### ACTIVITY
Repeat the listing below verbatim, without its images.
BEGIN DATA TO EXAMINE
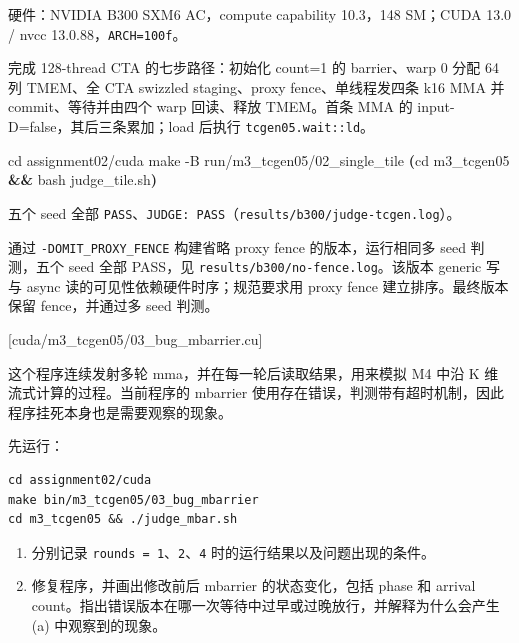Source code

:\documentclass[11pt,a4paper,fontset=fandol]{ctexart}
\newenvironment{Shaded}{}{}
\newcommand{\AttributeTok}[1]{\textcolor[rgb]{0.49,0.56,0.16}{#1}}
\newcommand{\BuiltInTok}[1]{\textcolor[rgb]{0.00,0.50,0.00}{#1}}
\newcommand{\FunctionTok}[1]{\textcolor[rgb]{0.02,0.16,0.49}{#1}}
\newcommand{\KeywordTok}[1]{\textcolor[rgb]{0.00,0.44,0.13}{\textbf{#1}}}
\newcommand{\NormalTok}[1]{#1}
\begin{document}
\begin{answer}

硬件：NVIDIA B300 SXM6 AC，compute capability 10.3，148 SM；CUDA 13.0 /
nvcc 13.0.88，\texttt{ARCH=\allowbreak{}100f}。

完成 128-thread CTA 的七步路径：初始化 count=1 的 barrier、warp 0 分配
64 列 TMEM、全 CTA swizzled staging、proxy fence、单线程发四条 k16 MMA
并 commit、等待并由四个 warp 回读、释放 TMEM。首条 MMA 的
input-D=false，其后三条累加；load 后执行
\texttt{tcgen05.\allowbreak{}wait:\allowbreak{}:\allowbreak{}ld}。

\begin{Shaded}
\begin{Highlighting}[]
\BuiltInTok{cd}\NormalTok{ assignment02/cuda}
\FunctionTok{make} \AttributeTok{{-}B}\NormalTok{ run/m3\_tcgen05/02\_single\_tile}
\KeywordTok{(}\BuiltInTok{cd}\NormalTok{ m3\_tcgen05 }\KeywordTok{\&\&} \FunctionTok{bash}\NormalTok{ judge\_tile.sh}\KeywordTok{)}
\end{Highlighting}
\end{Shaded}

五个 seed 全部
\texttt{PASS}、\texttt{JUDGE:\allowbreak{}\ PASS}（\texttt{results/\allowbreak{}b300/\allowbreak{}judge-\allowbreak{}tcgen.\allowbreak{}log}）。

通过
\texttt{-\allowbreak{}DOMIT\_\allowbreak{}PROXY\_\allowbreak{}FENCE}
构建省略 proxy fence 的版本，运行相同多 seed 判测，五个 seed 全部
PASS，见
\texttt{results/\allowbreak{}b300/\allowbreak{}no-\allowbreak{}fence.\allowbreak{}log}。该版本
generic 写与 async 读的可见性依赖硬件时序；规范要求用 proxy fence
建立排序。最终版本保留 fence，并通过多 seed 判测。

\end{answer}

[cuda/m3\_tcgen05/03\_bug\_mbarrier.cu]

这个程序连续发射多轮 mma，并在每一轮后读取结果，用来模拟 M4 中沿 K
维流式计算的过程。当前程序的 mbarrier
使用存在错误，判测带有超时机制，因此程序挂死本身也是需要观察的现象。

先运行：

\begin{verbatim}
cd assignment02/cuda
make bin/m3_tcgen05/03_bug_mbarrier
cd m3_tcgen05 && ./judge_mbar.sh
\end{verbatim}

\begin{enumerate}
\def\labelenumi{(\alph{enumi})}
\item
  分别记录 \texttt{rounds\ =\allowbreak{}\ 1}、\texttt{2}、\texttt{4}
  时的运行结果以及问题出现的条件。
\item
  修复程序，并画出修改前后 mbarrier 的状态变化，包括 phase 和 arrival
  count。指出错误版本在哪一次等待中过早或过晚放行，并解释为什么会产生
  (a) 中观察到的现象。
\end{enumerate}
\end{document}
END DATA TO EXAMINE
### RESPONSE TO THIS TASK
Source code

:\documentclass[11pt,a4paper,fontset=fandol]{ctexart}
\newenvironment{Shaded}{}{}
\newcommand{\AttributeTok}[1]{\textcolor[rgb]{0.49,0.56,0.16}{#1}}
\newcommand{\BuiltInTok}[1]{\textcolor[rgb]{0.00,0.50,0.00}{#1}}
\newcommand{\FunctionTok}[1]{\textcolor[rgb]{0.02,0.16,0.49}{#1}}
\newcommand{\KeywordTok}[1]{\textcolor[rgb]{0.00,0.44,0.13}{\textbf{#1}}}
\newcommand{\NormalTok}[1]{#1}
\begin{document}
\begin{answer}

硬件：NVIDIA B300 SXM6 AC，compute capability 10.3，148 SM；CUDA 13.0 /
nvcc 13.0.88，\texttt{ARCH=\allowbreak{}100f}。

完成 128-thread CTA 的七步路径：初始化 count=1 的 barrier、warp 0 分配
64 列 TMEM、全 CTA swizzled staging、proxy fence、单线程发四条 k16 MMA
并 commit、等待并由四个 warp 回读、释放 TMEM。首条 MMA 的
input-D=false，其后三条累加；load 后执行
\texttt{tcgen05.\allowbreak{}wait:\allowbreak{}:\allowbreak{}ld}。

\begin{Shaded}
\begin{Highlighting}[]
\BuiltInTok{cd}\NormalTok{ assignment02/cuda}
\FunctionTok{make} \AttributeTok{{-}B}\NormalTok{ run/m3\_tcgen05/02\_single\_tile}
\KeywordTok{(}\BuiltInTok{cd}\NormalTok{ m3\_tcgen05 }\KeywordTok{\&\&} \FunctionTok{bash}\NormalTok{ judge\_tile.sh}\KeywordTok{)}
\end{Highlighting}
\end{Shaded}

五个 seed 全部
\texttt{PASS}、\texttt{JUDGE:\allowbreak{}\ PASS}（\texttt{results/\allowbreak{}b300/\allowbreak{}judge-\allowbreak{}tcgen.\allowbreak{}log}）。

通过
\texttt{-\allowbreak{}DOMIT\_\allowbreak{}PROXY\_\allowbreak{}FENCE}
构建省略 proxy fence 的版本，运行相同多 seed 判测，五个 seed 全部
PASS，见
\texttt{results/\allowbreak{}b300/\allowbreak{}no-\allowbreak{}fence.\allowbreak{}log}。该版本
generic 写与 async 读的可见性依赖硬件时序；规范要求用 proxy fence
建立排序。最终版本保留 fence，并通过多 seed 判测。

\end{answer}

[cuda/m3\_tcgen05/03\_bug\_mbarrier.cu]

这个程序连续发射多轮 mma，并在每一轮后读取结果，用来模拟 M4 中沿 K
维流式计算的过程。当前程序的 mbarrier
使用存在错误，判测带有超时机制，因此程序挂死本身也是需要观察的现象。

先运行：

\begin{verbatim}
cd assignment02/cuda
make bin/m3_tcgen05/03_bug_mbarrier
cd m3_tcgen05 && ./judge_mbar.sh
\end{verbatim}

\begin{enumerate}
\def\labelenumi{(\alph{enumi})}
\item
  分别记录 \texttt{rounds\ =\allowbreak{}\ 1}、\texttt{2}、\texttt{4}
  时的运行结果以及问题出现的条件。
\item
  修复程序，并画出修改前后 mbarrier 的状态变化，包括 phase 和 arrival
  count。指出错误版本在哪一次等待中过早或过晚放行，并解释为什么会产生
  (a) 中观察到的现象。
\end{enumerate}
\end{document}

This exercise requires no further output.